Gardaí are investigating if he has been using a successful and seemingly legitimate business to launder cash for criminal gangs.
New lines of inquiry are being opened up following the arrests as the scope of the investigation is widened.
A garda superintendent, who was one of the three officers detained on Thursday, was released from custody yesterday morning.
He was suspended from duty following his release. A file on his case will now be prepared by investigating officers for the office of the Director of Public Prosecutions, who will determine if criminal charges should be brought.
He was questioned throughout Thursday and into the early hours of yesterday about a suspected breach of the Garda Síochána Act by allegedly disclosing information, obtained during the course of his duties, to another, knowing that the disclosure was likely to have a harmful effect.

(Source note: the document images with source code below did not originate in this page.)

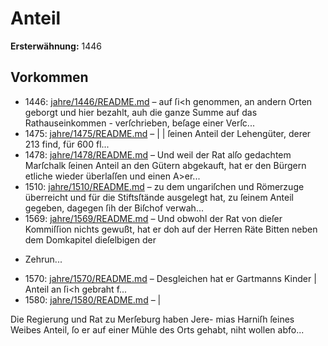 # Anteil

**Ersterwähnung:** 1446

## Vorkommen
- 1446: [jahre/1446/README.md](../jahre/1446/README.md) – auf ſi<h genommen, an andern Orten geborgt und hier
bezahlt, auh die ganze Summe auf das Rathauseinkommen -
verſchrieben, beſage einer Verſc...
- 1475: [jahre/1475/README.md](../jahre/1475/README.md) – |
| ſeinen Anteil der Lehengüter, derer 213 find, für 600 fl...
- 1478: [jahre/1478/README.md](../jahre/1478/README.md) – Und weil der Rat alſo gedachtem Marſchalk ſeinen
Anteil an den Gütern abgekauft, hat er den Bürgern
etliche wieder überlaſſen und einen A>er...
- 1510: [jahre/1510/README.md](../jahre/1510/README.md) – zu dem ungariſchen und Römerzuge überreicht
und für die Stiftsſtände ausgelegt hat, zu ſeinem Anteil
gegeben, dagegen ſih der Biſchof verwah...
- 1569: [jahre/1569/README.md](../jahre/1569/README.md) – Und obwohl der Rat
von dieſer Kommiſſion nichts gewußt, hat er doh auf der
Herren Räte Bitten neben dem Domkapitel dieſelbigen der

* Zehrun...
- 1570: [jahre/1570/README.md](../jahre/1570/README.md) – Desgleichen hat er Gartmanns Kinder |
Anteil an ſi<h gebraht f...
- 1580: [jahre/1580/README.md](../jahre/1580/README.md) – |

Die Regierung und Rat zu Merſeburg haben Jere-
mias Harniſh ſeines Weibes Anteil, ſo er auf einer
Mühle des Orts gehabt, niht wollen abfo...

A detective garda, who was arrested for suspected conspiracy to pervert the course of justice, was also questioned into the early hours and released.
He had already been suspended from duty following his earlier arrest on a suspected separate offence.

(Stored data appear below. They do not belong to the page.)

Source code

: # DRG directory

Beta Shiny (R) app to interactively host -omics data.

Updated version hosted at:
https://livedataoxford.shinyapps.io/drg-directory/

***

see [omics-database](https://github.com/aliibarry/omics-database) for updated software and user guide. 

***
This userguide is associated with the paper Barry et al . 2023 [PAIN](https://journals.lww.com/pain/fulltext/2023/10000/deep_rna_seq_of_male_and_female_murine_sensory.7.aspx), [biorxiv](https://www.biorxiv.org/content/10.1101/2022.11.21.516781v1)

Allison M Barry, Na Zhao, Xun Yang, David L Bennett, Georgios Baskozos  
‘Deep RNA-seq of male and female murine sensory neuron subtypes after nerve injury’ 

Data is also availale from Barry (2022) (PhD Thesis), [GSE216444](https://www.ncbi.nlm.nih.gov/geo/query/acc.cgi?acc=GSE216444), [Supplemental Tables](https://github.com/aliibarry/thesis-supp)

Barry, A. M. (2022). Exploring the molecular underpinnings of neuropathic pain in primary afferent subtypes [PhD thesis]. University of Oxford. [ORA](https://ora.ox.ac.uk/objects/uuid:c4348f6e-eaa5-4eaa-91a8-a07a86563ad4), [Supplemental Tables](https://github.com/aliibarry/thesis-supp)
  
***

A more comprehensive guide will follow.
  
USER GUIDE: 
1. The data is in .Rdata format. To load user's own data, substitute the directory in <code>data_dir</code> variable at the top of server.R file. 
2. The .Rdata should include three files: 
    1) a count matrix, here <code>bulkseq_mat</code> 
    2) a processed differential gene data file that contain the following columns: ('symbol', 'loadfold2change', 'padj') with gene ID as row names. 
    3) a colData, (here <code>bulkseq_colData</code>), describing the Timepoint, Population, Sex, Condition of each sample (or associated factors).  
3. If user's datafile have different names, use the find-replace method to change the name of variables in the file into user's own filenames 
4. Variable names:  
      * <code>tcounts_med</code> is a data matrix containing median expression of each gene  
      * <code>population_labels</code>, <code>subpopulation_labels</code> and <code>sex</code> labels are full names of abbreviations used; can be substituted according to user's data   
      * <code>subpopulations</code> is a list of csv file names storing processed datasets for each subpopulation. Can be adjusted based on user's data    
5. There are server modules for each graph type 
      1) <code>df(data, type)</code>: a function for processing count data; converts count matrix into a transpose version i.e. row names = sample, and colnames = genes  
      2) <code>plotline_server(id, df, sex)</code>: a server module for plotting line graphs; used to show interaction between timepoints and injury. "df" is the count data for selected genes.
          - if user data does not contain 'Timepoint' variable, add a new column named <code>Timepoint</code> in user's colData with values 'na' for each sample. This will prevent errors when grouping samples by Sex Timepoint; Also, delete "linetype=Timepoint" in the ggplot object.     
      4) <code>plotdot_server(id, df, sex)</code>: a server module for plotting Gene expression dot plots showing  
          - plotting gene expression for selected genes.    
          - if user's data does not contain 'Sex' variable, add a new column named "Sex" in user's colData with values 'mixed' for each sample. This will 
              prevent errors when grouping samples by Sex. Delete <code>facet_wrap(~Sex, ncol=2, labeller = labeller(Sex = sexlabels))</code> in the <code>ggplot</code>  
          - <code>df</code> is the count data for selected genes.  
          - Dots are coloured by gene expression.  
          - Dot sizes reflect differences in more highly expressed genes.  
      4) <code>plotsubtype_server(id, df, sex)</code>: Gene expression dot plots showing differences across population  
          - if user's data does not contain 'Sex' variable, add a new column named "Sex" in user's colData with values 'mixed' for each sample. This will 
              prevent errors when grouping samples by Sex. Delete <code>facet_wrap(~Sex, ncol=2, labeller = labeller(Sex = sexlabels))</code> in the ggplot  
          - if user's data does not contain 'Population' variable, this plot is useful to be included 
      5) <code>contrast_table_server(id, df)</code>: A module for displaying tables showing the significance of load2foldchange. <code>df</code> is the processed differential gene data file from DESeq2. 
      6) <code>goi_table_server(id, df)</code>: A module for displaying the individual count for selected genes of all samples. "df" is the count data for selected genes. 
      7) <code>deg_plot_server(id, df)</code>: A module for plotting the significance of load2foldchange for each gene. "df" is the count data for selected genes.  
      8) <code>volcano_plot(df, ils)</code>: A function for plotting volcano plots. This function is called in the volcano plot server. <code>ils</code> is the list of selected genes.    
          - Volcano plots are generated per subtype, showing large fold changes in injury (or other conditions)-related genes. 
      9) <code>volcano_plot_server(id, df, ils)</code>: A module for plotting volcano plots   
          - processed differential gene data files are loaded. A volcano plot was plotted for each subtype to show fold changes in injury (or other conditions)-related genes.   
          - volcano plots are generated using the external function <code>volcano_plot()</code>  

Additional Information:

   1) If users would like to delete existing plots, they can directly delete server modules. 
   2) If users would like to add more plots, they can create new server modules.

Both men had opted to continue their questioning into yesterday morning rather than opting for a rest period of up to eight hours during the night.

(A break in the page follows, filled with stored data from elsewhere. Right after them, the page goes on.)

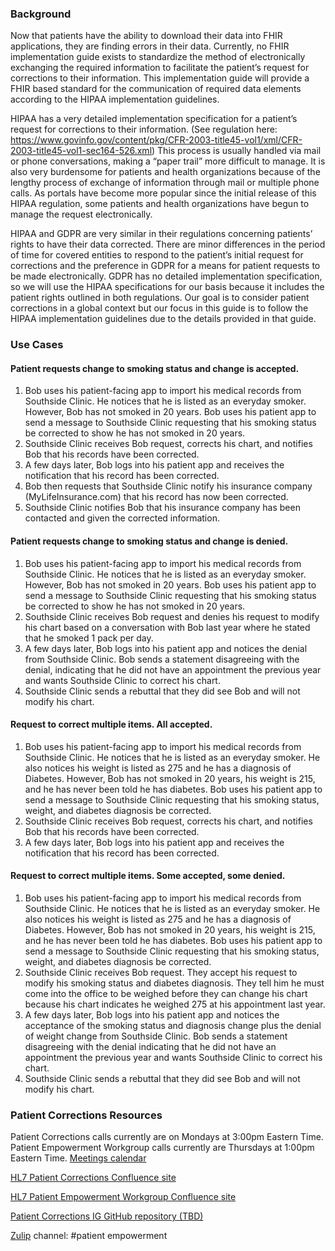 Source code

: ### Background

Now that patients have the ability to download their data into FHIR applications, they are finding errors in their data. Currently, no FHIR implementation guide exists to standardize the method of electronically exchanging the required information to facilitate the patient’s request for corrections to their information. This implementation guide will provide a FHIR based standard for the communication of required data elements according to the HIPAA implementation guidelines. 

HIPAA has a very detailed implementation specification for a patient’s request for corrections to their information. (See regulation here: https://www.govinfo.gov/content/pkg/CFR-2003-title45-vol1/xml/CFR-2003-title45-vol1-sec164-526.xml) This process is usually handled via mail or phone conversations, making a “paper trail” more difficult to manage. It is also very burdensome for patients and health organizations because of the lengthy process of exchange of information through mail or multiple phone calls. As portals have become more popular since the initial release of this HIPAA regulation, some patients and health organizations have begun to manage the request electronically. 

HIPAA and GDPR are very similar in their regulations concerning patients’ rights to have their data corrected. There are minor differences in the period of time for covered entities to respond to the patient’s initial request for corrections and the preference in GDPR for a means for patient requests to be made electronically. GDPR has no detailed implementation specification, so we will use the HIPAA specifications for our basis because it includes the patient rights outlined in both regulations. Our goal is to consider patient corrections in a global context but our focus in this guide is to follow the HIPAA implementation guidelines due to the details provided in that guide.

### Use Cases

#### Patient requests change to smoking status and change is accepted.

1. Bob uses his patient-facing app to import his medical records from Southside Clinic. He notices that he is listed as an everyday smoker. However, Bob has not smoked in 20 years. Bob uses his patient app to send a message to Southside Clinic requesting that his smoking status be corrected to show he has not smoked in 20 years. 
2. Southside Clinic receives Bob request, corrects his chart, and notifies Bob that his records have been corrected.
3. A few days later, Bob logs into his patient app and receives the notification that his record has been corrected. 
4. Bob then requests that Southside Clinic notify his insurance company (MyLifeInsurance.com) that his record has now been corrected. 
5. Southside Clinic notifies Bob that his insurance company has been contacted and given the corrected information. 

#### Patient requests change to smoking status and change is denied.

1. Bob uses his patient-facing app to import his medical records from Southside Clinic. He notices that he is listed as an everyday smoker. However, Bob has not smoked in 20 years. Bob uses his patient app to send a message to Southside Clinic requesting that his smoking status be corrected to show he has not smoked in 20 years. 
2. Southside Clinic receives Bob request and denies his request to modify his chart based on a conversation with Bob last year where he stated that he smoked 1 pack per day. 
3. A few days later, Bob logs into his patient app and notices the denial from Southside Clinic. Bob sends a statement disagreeing with the denial, indicating that he did not have an appointment the previous year and wants Southside Clinic to correct his chart. 
4. Southside Clinic sends a rebuttal that they did see Bob and will not modify his chart. 

#### Request to correct multiple items. All accepted.

1. Bob uses his patient-facing app to import his medical records from Southside Clinic. He notices that he is listed as an everyday smoker. He also notices his weight is listed as 275 and he has a diagnosis of Diabetes. However, Bob has not smoked in 20 years, his weight is 215, and he has never been told he has diabetes. Bob uses his patient app to send a message to Southside Clinic requesting that his smoking status, weight, and diabetes diagnosis be corrected.
2. Southside Clinic receives Bob request, corrects his chart, and notifies Bob that his records have been corrected.
3. A few days later, Bob logs into his patient app and receives the notification that his record has been corrected.
 
#### Request to correct multiple items. Some accepted, some denied.

1. Bob uses his patient-facing app to import his medical records from Southside Clinic. He notices that he is listed as an everyday smoker. He also notices his weight is listed as 275 and he has a diagnosis of Diabetes. However, Bob has not smoked in 20 years, his weight is 215, and he has never been told he has diabetes. Bob uses his patient app to send a message to Southside Clinic requesting that his smoking status, weight, and diabetes diagnosis be corrected.
2. Southside Clinic receives Bob request. They accept his request to modify his smoking status and diabetes diagnosis. They tell him he must come into the office to be weighed before they can change his chart because his chart indicates he weighed 275 at his appointment last year.  
3. A few days later, Bob logs into his patient app and notices the acceptance of the smoking status and diagnosis change plus the denial of weight change from Southside Clinic. Bob sends a statement disagreeing with the denial indicating that he did not have an appointment the previous year and wants Southside Clinic to correct his chart.
4. Southside Clinic sends a rebuttal that they did see Bob and will not modify his chart.

### Patient Corrections Resources

Patient Corrections calls currently are on Mondays at 3:00pm Eastern Time. Patient Empowerment Workgroup calls currently are Thursdays at 1:00pm Eastern Time. [Meetings calendar](https://confluence.hl7.org/calendar/spacecalendar.action?spaceKey=PE)

[HL7 Patient Corrections Confluence site](https://confluence.hl7.org/display/PE/Patient+Corrections)

[HL7 Patient Empowerment Workgroup Confluence site](https://confluence.hl7.org/display/PE/Patient+Empowerment+Home)

[Patient Corrections IG GitHub repository (TBD)](https://example.com)

[Zulip](https://chat.fhir.org/#narrow/stream/179262-patient-empowerment) channel: #patient empowerment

A garda inspector, detained for suspected breaches of the Misuse of Drugs Act, was released without charge on Thursday night. He was also suspended with a file being prepared for the DPP.
The anti-corruption investigation, which has been under way for the past 10 months, is being carried out by members of the Garda National Bureau of Criminal Investigation (NBCI).
It has included covert surveillance on known criminals and intercepts of their mobile phone usage.
The probe has already looked at the suspected leaking of information by gardaí to members of the major crime gang, which has been operating on a wide scale.
This included information about a planned search and seize operation last year by the Criminal Assets Bureau (CAB), targeting members of the gang and other criminal associates with loose connections to that network.
The leaks were said to have compromised that operation, which was then put on hold while further inquiries were made.
The CAB raids went ahead earlier this year.
The searches were carried out without the knowledge of local gardaí and all of those involved were from CAB and personnel from the Garda national units.
Fred Bassett has a few comments to make:-
This is one of the most serious of the Corruption cases within An Garda Siochana. I know one cannot comment too incisively because files are being prepared for the DPP but one can ask how the ranks of Supts. and Inspectors, can be so easily bought. It raises further questions. With Drugs, comes multiple millions of years each month entering the country. How many more of rank are heavily involved in obtaining large sums of money and giving the Dealers illegal protection and wearing the uniform sadly in the name of this State. Charlie Flanagan needs to be on top of this and his junior minister who thinks he knows it all – Staunton. There may have been 18 arrests in Drogheda yesterday evening but that is the same as retrieving £5 from a robbery of £1 million. The tip of a major corrosive Iceberg. Drogheda is still under siege and Pierce who was released from prison some days ago was taken by 16 Gardai, armed, and is now believed to be hiding in England. Again many questions remain unanswered here.
Commissioner Drew Harris needs to bring in a specialised unit in the same format as the FBI trained and also Forensic money laundering experts to chase down the funds and more importantly to get to the people who clean the Drug money to so called respectability. A simple example THE LEGAL PROFESSION; ACCOUNTANTS; ESTATE AGENTS; FINANCIAL BROKERS; AND MOTOR GARAGES WHO OPERATE AT FREE WILL. Without these corrupt brokers the Dealers cannot operate. It is simple: FOLLOW THE MONEY – FOLLOW THE SOURCE AND LET US NOT FORGET THE BANKERS WHO ALSO SET UP ACCOUNTS FOR GANGSTERS AND TAKE BRIBES. These need to be hunted down urgently and they operate in all areas in this country, not forgetting Dublin 2, 4, and 6.